Pediatric bipolar disorder posed a different challenge.
In the 1990s and 2000s, psychiatrists began giving aggressive, explosive children a diagnosis of bipolar disorder in increasing numbers. The trend appalled many patient advocates and doctors.
Bipolar disorder, which is characterized by episodes of depression and mania, had previously been an adult problem; now the diagnosis is given to children as young as 2 — along with powerful psychiatric drugs and tranquilizers that also cause rapid weight gain. The committee wanted to stop the trend in its tracks, said experts who were involved.
Most of the children treated for bipolar disorder did not have it, recent research found. The committee settled on an alternative label: “disruptive mood dysregulation disorder,” or D.M.D.D., which describes extreme hostility and outbursts beyond normal tantrums.
“They essentially wanted to have some place for these kids, and D.M.D.D. was all they had in their kit,” said Dr. Gabrielle Carlson, a child psychiatrist at Stony Brook University Medical Center, who provided some outside consultation. “These are mostly kids who have A.D.H.D. or what we would call oppositional defiant disorder, but with this explosive feature. They need help; you can’t wait forever. The question was what to call it, without pretending we know enough to saddle them with a lifelong diagnosis” like bipolar disorder.

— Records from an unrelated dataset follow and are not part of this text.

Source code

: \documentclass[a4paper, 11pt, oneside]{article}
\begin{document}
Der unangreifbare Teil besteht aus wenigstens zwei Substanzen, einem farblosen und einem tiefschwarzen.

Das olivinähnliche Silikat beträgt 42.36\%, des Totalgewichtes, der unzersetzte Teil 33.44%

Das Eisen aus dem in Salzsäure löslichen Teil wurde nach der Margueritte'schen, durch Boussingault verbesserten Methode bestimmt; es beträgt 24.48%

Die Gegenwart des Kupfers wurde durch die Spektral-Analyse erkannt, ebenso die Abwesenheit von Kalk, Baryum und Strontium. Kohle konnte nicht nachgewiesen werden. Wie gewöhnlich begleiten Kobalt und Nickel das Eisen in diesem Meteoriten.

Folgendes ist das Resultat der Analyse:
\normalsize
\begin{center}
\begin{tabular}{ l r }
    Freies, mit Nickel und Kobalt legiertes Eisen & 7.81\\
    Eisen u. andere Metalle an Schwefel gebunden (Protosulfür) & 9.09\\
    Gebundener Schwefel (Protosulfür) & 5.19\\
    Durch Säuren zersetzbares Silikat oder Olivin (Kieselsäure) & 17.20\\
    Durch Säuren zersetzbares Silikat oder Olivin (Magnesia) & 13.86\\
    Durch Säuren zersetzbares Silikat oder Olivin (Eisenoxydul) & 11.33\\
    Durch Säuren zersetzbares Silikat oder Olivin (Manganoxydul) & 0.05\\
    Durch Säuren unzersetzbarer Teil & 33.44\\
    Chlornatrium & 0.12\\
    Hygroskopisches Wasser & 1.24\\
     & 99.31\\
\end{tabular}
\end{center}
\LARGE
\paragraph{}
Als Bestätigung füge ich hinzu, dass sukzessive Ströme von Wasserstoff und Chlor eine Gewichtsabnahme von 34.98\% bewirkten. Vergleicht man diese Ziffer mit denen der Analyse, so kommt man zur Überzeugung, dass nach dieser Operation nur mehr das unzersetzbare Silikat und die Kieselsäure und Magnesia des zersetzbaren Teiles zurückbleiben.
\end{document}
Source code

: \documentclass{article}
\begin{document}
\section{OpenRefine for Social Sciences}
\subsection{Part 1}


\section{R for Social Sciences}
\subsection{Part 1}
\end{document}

D.M.D.D. has its own problems, as many experts were quick to point out. It could be a symptom of an underlying condition, as Dr. Carlson argues. It could “medicalize” frequent temper tantrums. It’s brand new, and no one knows how it will play out in practice.
But it is now in the book — because it was the best solution available, experts inside and outside of the revision process said.
From beginning to end, many experts said, the process of defining psychiatric diagnoses is very much like finding the right one for an individual: it’s a process of negotiation, in many cases.
“That’s one of the take-aways from all this, and I think it’s a good one,” Dr. Carlson said. “A diagnosis is a hypothesis. It’s a start, and you have to start somewhere. But that’s all it is.”
One of the committee’s most ambitious proposals was perhaps the least noticed: a commitment to update the book continually, when there’s good reason to, rather than once every decade or so in a giant heave. That was approved without much fanfare.